Alice couldn’t help laughing, as she said, “I don’t want you to hire ME - and I don’t care for jam.’
“It’s very good jam,” said the Queen.
“Well, I don’t want any TO-DAY, at any rate.”
“You couldn’t have it if you DID want it,” the Queen said. “The rule is, jam to-morrow and jam yesterday - but never jam to-day.”
“It MUST come sometimes to ‘jam to-day,’” Alice objected.
“No, it can’t,” said the Queen. “It’s jam every OTHER day: to-day isn’t any OTHER day, you know.”

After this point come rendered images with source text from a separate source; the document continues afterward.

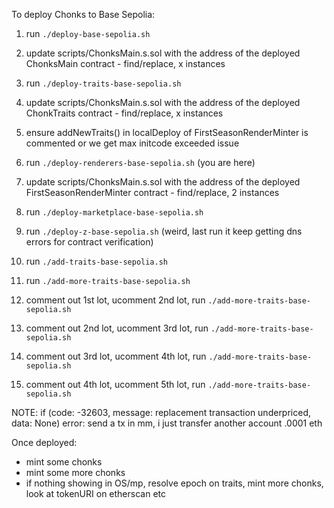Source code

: To deploy Chonks to Base Sepolia:

1. run `./deploy-base-sepolia.sh`
2. update scripts/ChonksMain.s.sol with the address of the deployed ChonksMain contract - find/replace, x instances
3. run `./deploy-traits-base-sepolia.sh`
4. update scripts/ChonksMain.s.sol with the address of the deployed ChonkTraits contract - find/replace, x instances
5. ensure addNewTraits() in localDeploy of FirstSeasonRenderMinter is commented or we get max initcode exceeded issue


6. run `./deploy-renderers-base-sepolia.sh` (you are here)
7. update scripts/ChonksMain.s.sol with the address of the deployed FirstSeasonRenderMinter contract - find/replace, 2 instances

8. run `./deploy-marketplace-base-sepolia.sh`

9. run `./deploy-z-base-sepolia.sh` (weird, last run it keep getting dns errors for contract verification)
10. run `./add-traits-base-sepolia.sh`
11. run `./add-more-traits-base-sepolia.sh`
12. comment out 1st lot, ucomment 2nd lot, run `./add-more-traits-base-sepolia.sh`
13. comment out 2nd lot, ucomment 3rd lot, run `./add-more-traits-base-sepolia.sh`
13. comment out 3rd lot, ucomment 4th lot, run `./add-more-traits-base-sepolia.sh`
13. comment out 4th lot, ucomment 5th lot, run `./add-more-traits-base-sepolia.sh`


NOTE: if (code: -32603, message: replacement transaction underpriced, data: None) error: send a tx in mm, i just transfer another account .0001 eth

Once deployed:
- mint some chonks
- mint some more chonks
- if nothing showing in OS/mp, resolve epoch on traits, mint more chonks, look at tokenURI on etherscan etc
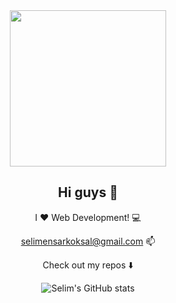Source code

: <div align="center">


<img width="250" src="https://media.giphy.com/media/kFHT64PButf46M7rvP/giphy.gif">

## Hi guys :wave:

I :heart: Web Development! :computer:

selimensarkoksal@gmail.com :mailbox:

Check out my repos :arrow_down:

![Selim's GitHub stats](https://github-readme-stats.vercel.app/api?username=selimensar&show_icons=true&theme=dark)

</div>

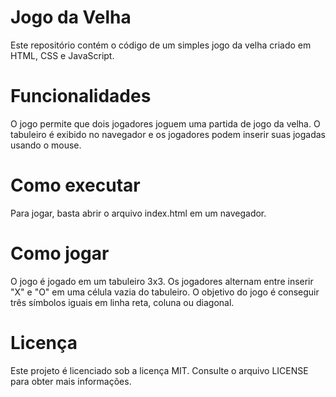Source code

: <h1>Jogo da Velha</h1>

Este repositório contém o código de um simples jogo da velha criado em HTML, CSS e JavaScript.

<h1>Funcionalidades</h1>

O jogo permite que dois jogadores joguem uma partida de jogo da velha. O tabuleiro é exibido no navegador e os jogadores podem inserir suas jogadas usando o mouse.

<h1>Como executar</h1>

Para jogar, basta abrir o arquivo index.html em um navegador.
    
<h1>Como jogar</h1>

O jogo é jogado em um tabuleiro 3x3. Os jogadores alternam entre inserir "X" e "O" em uma célula vazia do tabuleiro. O objetivo do jogo é conseguir três símbolos iguais em linha reta, coluna ou diagonal.

<h1>Licença</h1>

Este projeto é licenciado sob a licença MIT. Consulte o arquivo LICENSE para obter mais informações.
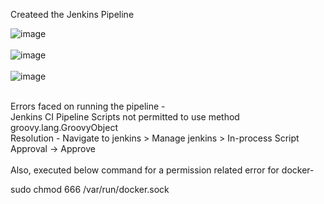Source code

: Createed the Jenkins Pipeline <br />

![image](https://user-images.githubusercontent.com/98147893/181433682-ac97a12e-f973-4416-9f7a-770058bcd306.png)
<br /><br />
![image](https://user-images.githubusercontent.com/98147893/181433729-5d0901cf-70ff-4acd-ac5a-fc0b2f1e978f.png)
<br /><br />
![image](https://user-images.githubusercontent.com/98147893/181433812-81515ef1-843b-4777-8777-8c45de1bd216.png)
<br /><br />

Errors faced on running the pipeline -<br />
Jenkins CI Pipeline Scripts not permitted to use method groovy.lang.GroovyObject<br />
Resolution - Navigate to jenkins > Manage jenkins > In-process Script Approval -> Approve<br />
<br />
Also, executed below command for a permission related error for docker- <br />

sudo chmod 666 /var/run/docker.sock
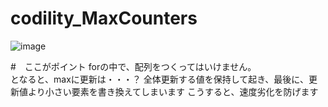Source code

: # codility_MaxCounters
![image](https://github.com/Shinichi0713/codility_MaxCounters/assets/61480734/8e8d6f77-bb68-4afa-8027-adfed2f127c9)


#　ここがポイント
forの中で、配列をつくってはいけません。<br>
となると、maxに更新は・・・？
全体更新する値を保持して起き、最後に、更新値より小さい要素を書き換えてしまいます
こうすると、速度劣化を防げます
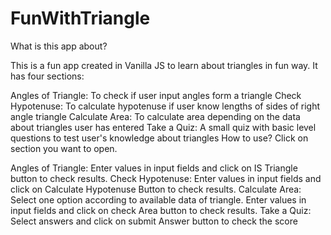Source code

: # FunWithTriangle
What is this app about?

This is a fun app created in Vanilla JS to learn about triangles in fun way. It has four sections:

Angles of Triangle: To check if user input angles form a triangle
Check Hypotenuse: To calculate hypotenuse if user know lengths of sides of right angle triangle
Calculate Area: To calculate area depending on the data about triangles user has entered
Take a Quiz: A small quiz with basic level questions to test user's knowledge about triangles
How to use?
Click on section you want to open.

Angles of Triangle: Enter values in input fields and click on IS Triangle button to check results.
Check Hypotenuse: Enter values in input fields and click on Calculate Hypotenuse Button to check results.
Calculate Area: Select one option according to available data of triangle. Enter values in input fields and click on check Area button to check results.
Take a Quiz: Select answers and click on submit Answer button to check the score
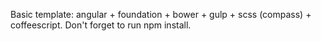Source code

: Basic template: angular + foundation + bower + gulp + scss (compass) + coffeescript. Don't forget to run npm install.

“I don’t understand you,” said Alice.
Through the Looking Glass & What Alice Found There, Lewis Carroll
Kettle. Tea. Still dark outside, and raining now, the first train trundling up to London, the sound carrying across the fields in the damp air. Everything’s louder when it rains. And now the birds are getting going – far too many birds, surely, for winter, reminding me that it’s not just gardeners who are still waiting for the cold weather to arrive. The prospect of a new year frost is held out like the promise of jam tomorrow. but in this crazy El Nino winter that has brought serious flooding to the north of the country (exacerbated, it has to be said, by the shortsighted land use policies of recent governments at both local and national levels), it’s hard to imagine that we’ll see anything other than a barely noticeable transition into a mild and wet spring. That said, the first week of January looks to be a chillier prospect than anything December had for us, though not quite sufficient to put a check either on the plants making an early appearance, or the persistence of garden pests and diseases, storing up trouble for the season to come. A friend tweeted a picture of a small aphid infestation in her garden a couple of days ago, and I don’t recall ever before having to swat away mosquitos on Christmas day.
Today, though, we’re promised clear skies and sunshine in Kent – a pleasant way to see out the year in the garden. Winter tomorrow.